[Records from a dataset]
+===+

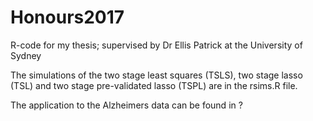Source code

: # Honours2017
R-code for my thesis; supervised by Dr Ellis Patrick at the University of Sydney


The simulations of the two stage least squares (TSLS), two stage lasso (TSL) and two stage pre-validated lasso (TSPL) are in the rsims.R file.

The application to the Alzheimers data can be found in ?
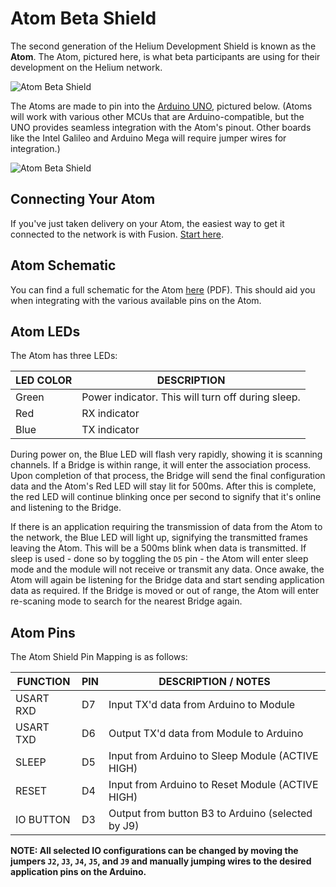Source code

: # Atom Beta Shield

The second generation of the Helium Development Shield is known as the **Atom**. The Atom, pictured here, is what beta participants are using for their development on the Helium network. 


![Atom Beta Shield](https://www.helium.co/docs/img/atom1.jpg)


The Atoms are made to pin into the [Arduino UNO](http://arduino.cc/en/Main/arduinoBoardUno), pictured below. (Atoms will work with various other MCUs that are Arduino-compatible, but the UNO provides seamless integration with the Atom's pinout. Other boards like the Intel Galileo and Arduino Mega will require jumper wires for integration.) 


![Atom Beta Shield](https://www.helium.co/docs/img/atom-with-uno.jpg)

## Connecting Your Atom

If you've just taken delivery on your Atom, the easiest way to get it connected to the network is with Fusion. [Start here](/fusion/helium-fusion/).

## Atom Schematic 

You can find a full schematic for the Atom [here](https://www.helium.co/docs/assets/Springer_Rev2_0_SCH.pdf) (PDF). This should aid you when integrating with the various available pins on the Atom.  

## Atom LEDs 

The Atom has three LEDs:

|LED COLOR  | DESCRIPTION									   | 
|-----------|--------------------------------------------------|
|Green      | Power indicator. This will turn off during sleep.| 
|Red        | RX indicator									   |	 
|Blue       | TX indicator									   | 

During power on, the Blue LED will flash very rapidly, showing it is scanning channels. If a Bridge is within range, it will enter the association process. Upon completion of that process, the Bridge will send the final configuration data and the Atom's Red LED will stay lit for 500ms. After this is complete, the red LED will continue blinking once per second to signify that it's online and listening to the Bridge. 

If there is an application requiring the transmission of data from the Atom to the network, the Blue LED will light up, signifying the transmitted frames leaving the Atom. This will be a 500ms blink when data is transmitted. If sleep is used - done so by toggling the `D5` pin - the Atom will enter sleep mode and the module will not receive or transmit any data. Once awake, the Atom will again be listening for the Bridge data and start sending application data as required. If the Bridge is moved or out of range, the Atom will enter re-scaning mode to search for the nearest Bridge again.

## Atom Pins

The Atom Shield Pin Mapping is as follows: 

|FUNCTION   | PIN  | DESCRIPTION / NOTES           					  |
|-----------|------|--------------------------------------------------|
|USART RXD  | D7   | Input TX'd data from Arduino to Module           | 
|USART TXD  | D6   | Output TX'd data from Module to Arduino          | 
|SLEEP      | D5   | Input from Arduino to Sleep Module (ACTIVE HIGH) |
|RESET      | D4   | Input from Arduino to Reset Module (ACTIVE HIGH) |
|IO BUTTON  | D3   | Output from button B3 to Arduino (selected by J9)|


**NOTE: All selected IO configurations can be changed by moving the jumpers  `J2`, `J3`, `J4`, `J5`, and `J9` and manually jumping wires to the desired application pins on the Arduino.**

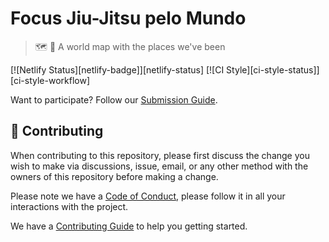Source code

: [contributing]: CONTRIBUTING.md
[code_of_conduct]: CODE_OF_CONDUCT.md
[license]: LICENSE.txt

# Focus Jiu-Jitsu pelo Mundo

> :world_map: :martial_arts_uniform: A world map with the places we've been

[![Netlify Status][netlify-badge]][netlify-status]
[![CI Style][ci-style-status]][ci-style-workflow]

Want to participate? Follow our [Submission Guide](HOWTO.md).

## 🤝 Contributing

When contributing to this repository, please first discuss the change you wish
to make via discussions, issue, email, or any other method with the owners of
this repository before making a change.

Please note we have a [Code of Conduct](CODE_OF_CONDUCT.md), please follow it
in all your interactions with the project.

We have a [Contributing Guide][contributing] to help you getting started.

+===+

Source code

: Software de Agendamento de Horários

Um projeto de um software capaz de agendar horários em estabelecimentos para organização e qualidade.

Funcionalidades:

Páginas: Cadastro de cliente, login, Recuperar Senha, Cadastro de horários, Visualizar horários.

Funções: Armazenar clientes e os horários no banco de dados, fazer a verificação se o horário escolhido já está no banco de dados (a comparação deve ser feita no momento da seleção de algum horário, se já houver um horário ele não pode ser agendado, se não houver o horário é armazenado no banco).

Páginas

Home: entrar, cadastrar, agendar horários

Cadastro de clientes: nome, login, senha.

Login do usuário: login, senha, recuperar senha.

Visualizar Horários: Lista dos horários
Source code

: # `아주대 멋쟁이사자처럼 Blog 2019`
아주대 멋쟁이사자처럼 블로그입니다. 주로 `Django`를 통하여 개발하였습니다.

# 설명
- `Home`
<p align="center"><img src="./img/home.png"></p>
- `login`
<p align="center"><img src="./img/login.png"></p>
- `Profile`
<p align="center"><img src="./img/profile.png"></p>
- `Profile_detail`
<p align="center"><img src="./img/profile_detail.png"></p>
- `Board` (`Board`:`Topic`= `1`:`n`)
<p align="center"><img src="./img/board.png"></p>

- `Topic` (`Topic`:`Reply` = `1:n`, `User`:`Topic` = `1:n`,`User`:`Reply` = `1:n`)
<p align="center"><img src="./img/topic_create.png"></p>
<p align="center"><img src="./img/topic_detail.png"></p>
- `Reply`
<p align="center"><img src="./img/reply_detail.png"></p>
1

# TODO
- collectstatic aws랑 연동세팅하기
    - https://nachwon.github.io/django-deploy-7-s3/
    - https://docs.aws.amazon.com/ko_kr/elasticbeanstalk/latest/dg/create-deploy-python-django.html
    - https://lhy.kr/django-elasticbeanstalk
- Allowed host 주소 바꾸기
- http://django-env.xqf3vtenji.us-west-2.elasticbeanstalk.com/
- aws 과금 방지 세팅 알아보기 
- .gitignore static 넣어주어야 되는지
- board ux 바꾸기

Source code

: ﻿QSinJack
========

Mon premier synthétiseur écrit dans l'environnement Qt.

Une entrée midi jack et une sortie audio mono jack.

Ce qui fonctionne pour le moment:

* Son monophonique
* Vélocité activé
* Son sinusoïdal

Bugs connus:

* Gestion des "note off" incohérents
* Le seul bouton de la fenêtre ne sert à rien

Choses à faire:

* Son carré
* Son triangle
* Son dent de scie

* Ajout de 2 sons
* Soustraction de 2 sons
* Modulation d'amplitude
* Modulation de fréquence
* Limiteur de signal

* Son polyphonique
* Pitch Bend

+===+

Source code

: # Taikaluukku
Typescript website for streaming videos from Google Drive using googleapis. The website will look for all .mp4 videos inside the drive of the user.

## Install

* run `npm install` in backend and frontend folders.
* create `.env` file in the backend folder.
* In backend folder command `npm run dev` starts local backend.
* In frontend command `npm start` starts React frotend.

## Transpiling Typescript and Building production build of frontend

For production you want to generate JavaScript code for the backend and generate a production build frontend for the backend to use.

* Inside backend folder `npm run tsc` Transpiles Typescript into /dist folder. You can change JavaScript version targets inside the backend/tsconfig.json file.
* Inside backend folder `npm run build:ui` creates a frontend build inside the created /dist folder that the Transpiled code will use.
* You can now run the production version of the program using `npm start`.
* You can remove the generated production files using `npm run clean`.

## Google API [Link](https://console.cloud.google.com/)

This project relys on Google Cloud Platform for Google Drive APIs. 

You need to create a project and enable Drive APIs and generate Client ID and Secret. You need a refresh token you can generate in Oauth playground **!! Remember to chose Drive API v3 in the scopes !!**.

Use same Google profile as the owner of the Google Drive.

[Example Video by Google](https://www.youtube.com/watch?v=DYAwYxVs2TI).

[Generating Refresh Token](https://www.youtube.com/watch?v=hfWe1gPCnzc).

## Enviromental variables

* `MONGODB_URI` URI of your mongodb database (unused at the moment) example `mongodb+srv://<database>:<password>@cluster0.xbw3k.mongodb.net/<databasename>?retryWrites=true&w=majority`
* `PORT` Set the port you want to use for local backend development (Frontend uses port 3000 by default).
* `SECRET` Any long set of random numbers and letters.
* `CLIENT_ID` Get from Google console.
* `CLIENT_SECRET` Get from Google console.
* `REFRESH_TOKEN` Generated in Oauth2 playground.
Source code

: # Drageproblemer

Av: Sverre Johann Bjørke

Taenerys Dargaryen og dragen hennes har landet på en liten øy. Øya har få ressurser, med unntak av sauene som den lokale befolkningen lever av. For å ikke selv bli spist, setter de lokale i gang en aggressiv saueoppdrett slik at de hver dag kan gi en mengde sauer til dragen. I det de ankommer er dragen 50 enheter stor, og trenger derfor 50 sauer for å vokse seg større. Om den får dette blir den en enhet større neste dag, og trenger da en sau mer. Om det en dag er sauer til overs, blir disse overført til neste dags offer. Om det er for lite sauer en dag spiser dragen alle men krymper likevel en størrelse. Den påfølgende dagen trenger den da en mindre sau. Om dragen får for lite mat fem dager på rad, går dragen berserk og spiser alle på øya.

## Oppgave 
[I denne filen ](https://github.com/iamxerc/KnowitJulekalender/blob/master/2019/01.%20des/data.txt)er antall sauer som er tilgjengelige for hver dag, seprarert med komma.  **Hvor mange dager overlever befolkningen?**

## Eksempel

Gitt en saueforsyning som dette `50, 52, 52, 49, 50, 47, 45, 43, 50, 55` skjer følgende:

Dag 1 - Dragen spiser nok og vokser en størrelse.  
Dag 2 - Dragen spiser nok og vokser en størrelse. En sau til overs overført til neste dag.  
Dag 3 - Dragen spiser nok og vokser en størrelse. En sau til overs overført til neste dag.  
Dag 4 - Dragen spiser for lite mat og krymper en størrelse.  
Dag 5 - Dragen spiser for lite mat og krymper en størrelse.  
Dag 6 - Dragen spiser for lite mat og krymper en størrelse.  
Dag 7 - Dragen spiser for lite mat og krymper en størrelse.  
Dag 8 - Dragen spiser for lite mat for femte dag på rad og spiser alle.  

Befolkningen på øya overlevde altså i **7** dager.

+===+

**What you have to do:** Take each line above that contains "please" and copy it out.

**Response to this task:**
When contributing to this repository, please first discuss the change you wish
Please note we have a [Code of Conduct](CODE_OF_CONDUCT.md), please follow it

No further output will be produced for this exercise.